Examples include terrorism, insurgency, civil war,
etc.
-
Catastrophic Threats: These are challenges involving the
surreptitious acquisition, possession, and possible terrorist or
rogue-state employment of WMD or methods of producing WMD-like
effects.
-
Traditional Threats: These are challenges posed largely by states
employing legacy and advanced military capabilities and
recognizable military forces, in long-established, well-known forms
of military competition and conflict.
-
Disruptive Threats: These are future challenges from competitors
developing, possessing, and employing breakthrough
technological capabilities intended to supplant our advantages in
particular domains of operation.
The Secretary of
Defense has also identified four "core problems," closely related
to the threat matrix, that the U.S. must be able to address:
-
Partnerships
with failing states to defeat international terrorist threats:
It is in the U.S. interest to see that world systems are well
managed. This may necessarily involve the U.S. in a series of
military interventions that will be in some sense elective and a
matter of political debate.
-
Defense of
the homeland, including offensive strikes against terrorist
groups: The United States must be prepared to attack terrorists
around the world to prevent attacks on the homeland.
-
Influencing
the strategic choices of major countries: Trying to determine
the number and kinds of military forces required for this kind of
task is very difficult.
-
Preventing
proliferation of WMD: This is the one likely war-fighting issue
that could require regime-change operations.
One panelist
explained that, as these problems are addressed, the U.S. military
may evolve in three separate directions: the further development of
a high-tech, experimental strike force; an increase in person-power
intensive constabulary forces; and a small, residual expeditionary
force able to effect regime change. If this happens, war
fighting-the primary mission of the armed forces for the last 60
years-will end up only a small part of the overall defense posture.
How the defense establishment would react to this fundamental
change, as well as changes in the degree of U.S. military
superiority and power transitions in the global system, will be
important.
A Work in Progress: Some
Recommendations
The interaction of
all these factors as transformation progresses and the QDR is
underway is extremely complex. As the QDR will determine the way
the Pentagon thinks about strategy for the near future, some
aspects of the threat matrix should still be considered a "work in
progress," said the panelists, and subject to further
consideration:
-
The
"traditional" label is misleading. The traditional activities of
the U.S. military over the last 200 years have actually been
irregular. "Conventional," rather than "traditional," might be a
better choice of terminology.
-
The assumption
that all threats are designed to threaten the U.S. or counter U.S.

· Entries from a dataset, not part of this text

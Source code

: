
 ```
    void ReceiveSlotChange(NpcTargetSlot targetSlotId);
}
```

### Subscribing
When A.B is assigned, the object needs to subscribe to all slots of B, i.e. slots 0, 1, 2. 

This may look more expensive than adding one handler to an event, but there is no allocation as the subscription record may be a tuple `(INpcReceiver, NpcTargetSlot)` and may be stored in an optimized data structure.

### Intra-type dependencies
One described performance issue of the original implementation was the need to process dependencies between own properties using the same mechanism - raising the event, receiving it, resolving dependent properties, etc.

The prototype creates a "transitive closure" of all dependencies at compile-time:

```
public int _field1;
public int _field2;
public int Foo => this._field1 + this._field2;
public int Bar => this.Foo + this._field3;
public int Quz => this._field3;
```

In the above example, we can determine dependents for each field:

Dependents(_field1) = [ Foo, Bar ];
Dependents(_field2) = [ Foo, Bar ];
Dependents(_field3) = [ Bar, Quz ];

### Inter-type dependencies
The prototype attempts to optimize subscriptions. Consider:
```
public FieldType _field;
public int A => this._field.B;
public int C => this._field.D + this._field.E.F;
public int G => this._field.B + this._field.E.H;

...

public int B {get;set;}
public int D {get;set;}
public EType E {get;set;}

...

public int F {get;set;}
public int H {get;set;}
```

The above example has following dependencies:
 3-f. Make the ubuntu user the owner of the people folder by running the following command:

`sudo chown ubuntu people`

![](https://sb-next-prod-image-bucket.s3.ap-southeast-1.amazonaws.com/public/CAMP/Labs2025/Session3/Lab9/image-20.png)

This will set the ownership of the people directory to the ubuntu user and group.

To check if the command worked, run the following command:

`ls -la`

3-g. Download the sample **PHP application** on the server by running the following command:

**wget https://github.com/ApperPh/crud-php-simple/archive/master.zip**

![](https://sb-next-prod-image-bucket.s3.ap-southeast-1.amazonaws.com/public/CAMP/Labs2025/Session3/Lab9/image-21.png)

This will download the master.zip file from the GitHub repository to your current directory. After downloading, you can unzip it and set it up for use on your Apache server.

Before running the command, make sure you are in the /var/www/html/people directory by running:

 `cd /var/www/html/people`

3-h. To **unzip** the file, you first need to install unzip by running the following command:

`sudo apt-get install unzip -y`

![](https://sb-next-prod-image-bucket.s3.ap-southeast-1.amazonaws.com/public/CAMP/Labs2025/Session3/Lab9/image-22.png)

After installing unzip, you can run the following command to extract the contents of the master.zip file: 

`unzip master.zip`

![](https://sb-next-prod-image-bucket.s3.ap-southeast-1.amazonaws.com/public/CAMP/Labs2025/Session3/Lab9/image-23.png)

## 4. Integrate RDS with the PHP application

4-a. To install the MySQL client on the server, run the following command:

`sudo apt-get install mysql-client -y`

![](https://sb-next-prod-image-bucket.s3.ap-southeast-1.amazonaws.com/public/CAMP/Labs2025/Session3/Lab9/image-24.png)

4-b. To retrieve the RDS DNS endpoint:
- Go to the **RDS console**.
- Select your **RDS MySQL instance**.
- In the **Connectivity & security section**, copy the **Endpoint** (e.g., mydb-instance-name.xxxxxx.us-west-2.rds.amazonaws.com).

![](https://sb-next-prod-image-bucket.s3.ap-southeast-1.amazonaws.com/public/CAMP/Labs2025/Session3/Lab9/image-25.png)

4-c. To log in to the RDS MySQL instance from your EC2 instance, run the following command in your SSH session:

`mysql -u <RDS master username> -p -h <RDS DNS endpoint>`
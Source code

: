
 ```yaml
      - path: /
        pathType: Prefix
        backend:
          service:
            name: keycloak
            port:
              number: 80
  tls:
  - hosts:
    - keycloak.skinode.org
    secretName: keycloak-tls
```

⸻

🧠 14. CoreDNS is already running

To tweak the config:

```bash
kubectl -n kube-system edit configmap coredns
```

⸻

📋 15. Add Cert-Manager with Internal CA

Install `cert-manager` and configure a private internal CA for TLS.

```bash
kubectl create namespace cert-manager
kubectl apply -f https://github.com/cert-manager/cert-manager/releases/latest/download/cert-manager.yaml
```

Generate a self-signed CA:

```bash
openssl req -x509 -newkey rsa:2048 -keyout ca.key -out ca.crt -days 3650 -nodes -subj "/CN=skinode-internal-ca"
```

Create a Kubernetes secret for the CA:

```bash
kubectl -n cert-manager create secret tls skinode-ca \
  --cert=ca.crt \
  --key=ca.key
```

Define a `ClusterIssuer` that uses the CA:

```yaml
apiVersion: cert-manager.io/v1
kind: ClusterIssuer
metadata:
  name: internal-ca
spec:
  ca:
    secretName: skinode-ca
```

strengths may be limiting. U.S. strategy will be more sophisticated
if we can think outside this box. Conversely, the assumption that
there will be so many "astrategic" threats may also be a
limitation; some enemies will think more strategically than
others.
-
The matrix
doesn't capture the most complex multi-bloc threats. It is not hard
to conceive of an enemy that might operate across categories.
-
It is unclear
whether the Department of Defense will be willing or able to
undergo the fundamental budgetary and force development shifts that
the threat matrix implies.
-
The threat
matrix doesn't address petroleum dependency or the potential loss
of supremacy in advanced technology to Pacific competitors.
-
Solutions that
involve non-Department actors are not fully explored.
-
The U.S. should
avoid a premature lock-in of forces or capabilities. Resources
should be directed to preparing for conflict in the future-perhaps
less on acquisition and more on experimentation.
Though complex,
the relationship between the threat matrix and the QDR, said the
panelists, has some clear aspects:
-
The threat
matrix will force the Department of Defense to diversify assets for
the spectrum of war-fighting capabilities.
-
The four "core
problems," as put forward by the Secretary of Defense, are worthy
and valid problems to examine.
-
A response in
some situations could require non-military capabilities that are
not addressed in the matrix.
-
The matrix
presents a cultural challenge for the Department of Defense.
For more
information and analysis of the Quadrennial Defense Review, see
Heritage Foundation WebMemo No.
682, "The
2005 Quadrennial Defense Review: The View from the Pentagon;"
Heritage Foundation Executive
Memorandum No. 954,
"Principles
for the Next Quadrennial Defense Review;" and Heritage Foundation Lecture No.
864, "The
Quadrennial Defense Review: Some Guiding Principles."
Jack Spencer is the
Senior Policy Analyst in Defense and National Security in the
Kathryn and Shelby Cullom Davis Institute for International Studies
at The Heritage Foundation. Kathy Gudgel, Research Assistant in
Defense and National Security, contributed to this piece.
This WebMemo is based on presentations given at "The 2005
Quadrennial Defense Review: Strategy and Threats, a public event
held at The Heritage Foundation on Thursday, March 17,
2005.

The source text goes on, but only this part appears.